### [WHAT IS BEING ASKED]
Within the entries below, count the lines that hold the string "lead" and give only that number.

DATASET CONTENT START

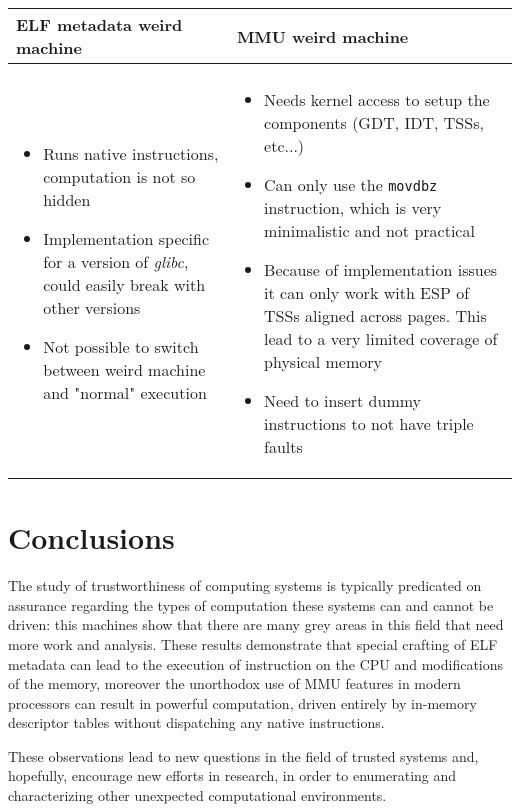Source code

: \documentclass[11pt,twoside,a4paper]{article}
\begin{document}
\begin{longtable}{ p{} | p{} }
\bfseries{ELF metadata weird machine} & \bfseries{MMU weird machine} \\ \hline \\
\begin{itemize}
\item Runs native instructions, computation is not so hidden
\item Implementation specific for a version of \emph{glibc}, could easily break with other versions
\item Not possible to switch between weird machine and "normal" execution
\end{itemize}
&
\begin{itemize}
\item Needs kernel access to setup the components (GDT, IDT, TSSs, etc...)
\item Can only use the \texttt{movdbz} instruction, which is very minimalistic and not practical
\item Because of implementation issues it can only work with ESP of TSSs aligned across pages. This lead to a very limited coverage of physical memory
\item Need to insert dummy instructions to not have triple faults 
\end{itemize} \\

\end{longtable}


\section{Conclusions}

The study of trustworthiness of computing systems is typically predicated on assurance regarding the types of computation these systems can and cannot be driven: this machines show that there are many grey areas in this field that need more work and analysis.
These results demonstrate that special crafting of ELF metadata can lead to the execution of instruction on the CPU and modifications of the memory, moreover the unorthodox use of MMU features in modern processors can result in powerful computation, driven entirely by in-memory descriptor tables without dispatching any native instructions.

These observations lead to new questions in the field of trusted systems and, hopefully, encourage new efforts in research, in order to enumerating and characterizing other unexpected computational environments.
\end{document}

DATASET CONTENT END

### [ANSWER BOX]
3